Şimdi Gazi Atamın gençliğe hitabesinden kesitler alarak nutuk atma niyetinde de değilim lakin Cumhurbaşkanımızın da dikkat çektiği gibi tüm kurumlarımız dahi, verileri tekelinde bulunduran birkaç küresel firmanın markalarıyla işgal edilmiş durumda. Ancak bu da devletin kendi kendini fesih etmesi ya da devletin işlevsiz bırakılarak millet nazarında hükümsüz kalma riski dersek daha doğru bir ifade olacaktır.

Pandemi süreciyle dijital olarak yaşanacak 3. Dünya savaşının provası yapıldı.

 


Einstein’a 3. Dünya savaşının nasıl olacağı sorulduğunda kendisi şöyle cevap verir;” 3. Dünya savaşını bilmem ama 4. Dünya savaşının taşla sopayla olacağından eminim”

Rahmetli Oktay Sinanoğlu’nun “sahte virüsler, sahte aşılara, hastalıklara” dikkat çektiğini de hatırlatmakta fayda görüyorum.

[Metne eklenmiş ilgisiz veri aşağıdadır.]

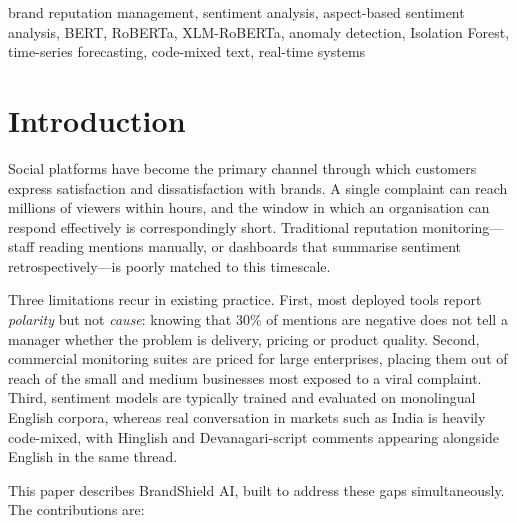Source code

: \documentclass[conference]{IEEEtran}
\begin{document}
\begin{IEEEkeywords}
brand reputation management, sentiment analysis, aspect-based sentiment analysis,
BERT, RoBERTa, XLM-RoBERTa, anomaly detection, Isolation Forest, time-series forecasting, code-mixed
text, real-time systems
\end{IEEEkeywords}

\section{Introduction}

Social platforms have become the primary channel through which customers express
satisfaction and dissatisfaction with brands. A single complaint can reach millions of
viewers within hours, and the window in which an organisation can respond effectively is
correspondingly short. Traditional reputation monitoring---staff reading mentions
manually, or dashboards that summarise sentiment retrospectively---is poorly matched to
this timescale.

Three limitations recur in existing practice. First, most deployed tools report
\emph{polarity} but not \emph{cause}: knowing that 30\% of mentions are negative does not
tell a manager whether the problem is delivery, pricing or product quality. Second,
commercial monitoring suites are priced for large enterprises, placing them out of reach
of the small and medium businesses most exposed to a viral complaint. Third, sentiment
models are typically trained and evaluated on monolingual English corpora, whereas real
conversation in markets such as India is heavily code-mixed, with Hinglish and
Devanagari-script comments appearing alongside English in the same thread.

This paper describes BrandShield AI, built to address these gaps simultaneously. The
contributions are:
\end{document}
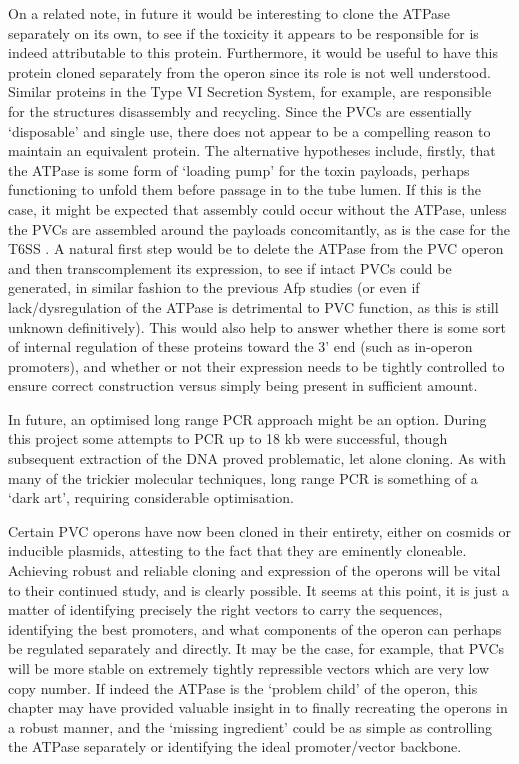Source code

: On a related note, in future it would be interesting to clone the ATPase separately on its own, to see if the toxicity it appears to be responsible for is indeed attributable to this protein. Furthermore, it would be useful to have this protein cloned separately from the operon since its role is not well understood. Similar proteins in the Type VI Secretion System, for example, are responsible for the structures disassembly and recycling. Since the PVCs are essentially `disposable' and single use, there does not appear to be a compelling reason to maintain an equivalent protein. The alternative hypotheses include, firstly, that the ATPase is some form of `loading pump' for the toxin payloads, perhaps functioning to unfold them before passage in to the tube lumen. If this is the case, it might be expected that assembly could occur without the ATPase, unless the PVCs are assembled around the payloads concomitantly, as is the case for the T6SS \citep{Basler2015a}. A natural first step would be to delete the ATPase from the PVC operon and then transcomplement its expression, to see if intact PVCs could be generated, in similar fashion to the previous Afp studies (or even if lack/dysregulation of the ATPase is detrimental to PVC function, as this is still unknown definitively). This would also help to answer whether there is some sort of internal regulation of these proteins toward the 3' end (such as in-operon promoters), and whether or not their expression needs to be tightly controlled to ensure correct construction versus simply being present in sufficient amount.

In future, an optimised long range PCR approach might be an option. During this project some attempts to PCR up to 18 kb were successful, though subsequent extraction of the DNA proved problematic, let alone cloning. As with many of the trickier molecular techniques, long range PCR is something of a `dark art', requiring considerable optimisation.

Certain PVC operons have now been cloned in their entirety, either on cosmids or inducible plasmids, attesting to the fact that they are eminently cloneable. Achieving robust and reliable cloning and expression of the operons will be vital to their continued study, and is clearly possible. It seems at this point, it is just a matter of identifying precisely the right vectors to carry the sequences, identifying the best promoters, and what components of the operon can perhaps be regulated separately and directly. It may be the case, for example, that PVCs will be more stable on extremely tightly repressible vectors which are very low copy number. If indeed the ATPase is the `problem child' of the operon, this chapter may have provided valuable insight in to finally recreating the operons in a robust manner, and the `missing ingredient' could be as simple as controlling the ATPase separately or identifying the ideal promoter/vector backbone.

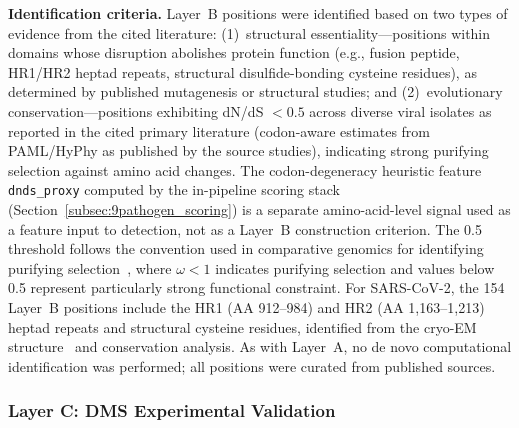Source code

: \textbf{Identification criteria.}
Layer~B positions were identified based on two types of evidence from the cited literature: (1)~structural essentiality---positions within domains whose disruption abolishes protein function (e.g., fusion peptide, HR1/HR2 heptad repeats, structural disulfide-bonding cysteine residues), as determined by published mutagenesis or structural studies; and (2)~evolutionary conservation---positions exhibiting dN/dS $< 0.5$ across diverse viral isolates as reported in the cited primary literature (codon-aware estimates from PAML/HyPhy as published by the source studies), indicating strong purifying selection against amino acid changes. The codon-degeneracy heuristic feature \texttt{dnds\_proxy} computed by the in-pipeline scoring stack (Section~\ref{subsec:9pathogen_scoring}) is a separate amino-acid-level signal used as a feature input to detection, not as a Layer~B construction criterion. The 0.5 threshold follows the convention used in comparative genomics for identifying purifying selection~\cite{yang2007paml}, where $\omega < 1$ indicates purifying selection and values below 0.5 represent particularly strong functional constraint.
For SARS-CoV-2, the 154 Layer~B positions include the HR1 (AA 912--984) and HR2 (AA 1,163--1,213) heptad repeats and structural cysteine residues, identified from the cryo-EM structure~\cite{wrapp2020cryo} and conservation analysis.
As with Layer~A, no de novo computational identification was performed; all positions were curated from published sources.

\subsubsection{Layer C: DMS Experimental Validation}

Bu süreçte kişiyle eşleşmeyen ne bir cihaz, denenmeyen ne bir algı yönetimi ne de alınmayan zerre bir kişisel veri kalmadı.

Milletin bırakın yatak odalarına girmeyi, girilmedik zerre kozmik odası kalmadı.

Kim dünya için faydalı kim gereksiz tüm analizler yapıldı.

Kısacası meşhur doğal seleksiyon için tüm hazırlıklar yapıldı…
Dedim ya bu pandemi süreci dijital ya da başka bir değişle siber olarak gerçekleşecek olan savaşın sadece bir provasıydı.

Üstelik bu dönemde ülkemizde MEHDİ inanışını adeta destekleyen Netflix yapımı olan MESİH dizisini izlemeyen pek az insan olduğuna göre ve Einstein’in 3. Dünya savaşının nasıl olacağını bilmediği ve 4. Dünya Savaşı’nın taşla sopayla olacağını iddia etmesi de Mehdi (as) ın döneminde teknolojinin işlemeyeceğinin genel geçer ya da genel olarak kabul görmüş bir kanı olduğunu da eminim kimse inkar edemeyecektir.
Sürekli ekranlarda görmeye başladığımız Cüppeli Ahmet Hoca olarak bilinen kişi başta olmak üzere daha nice tarikat öncüsünün bu konuda toplumu yönlendiren açıklamaları da Mehdi’nin geldiğinde teknolojik bir savaş yerine kılıçlı bir savaş olacağını iddia etmektedir.

 

Gelelim devleti milletinden ayrı düşürecek ya da başka bir değişle milletin devletle olan bağını kesmesi muhtemel olan riske…

Elon Musk’ı Devlet başkanımın elini niye sıktı diye bir yazı kaleme almıştım. Daha o dönemden Elon Musk öncülüğünde devletlerin yeni dünya düzeni hakkında bilgi sahibi olduğunu da hissetmeye başlamıştım diyebilirim.

 

Elon Musk’ın yakın zamanda Dünya’nın her yerine hızlı ve ucuz internet için tam 4 bin 425 tane uyduyu uzaya göndermek istediği biliniyor. İşte bu uydular aracılığıyla vatandaşlar devletlerinden bağımsız olarak internet hizmetini satın alabilecek. Hatta birçok kişi bu internet hizmetine ücretsiz bile sahip olabilecek.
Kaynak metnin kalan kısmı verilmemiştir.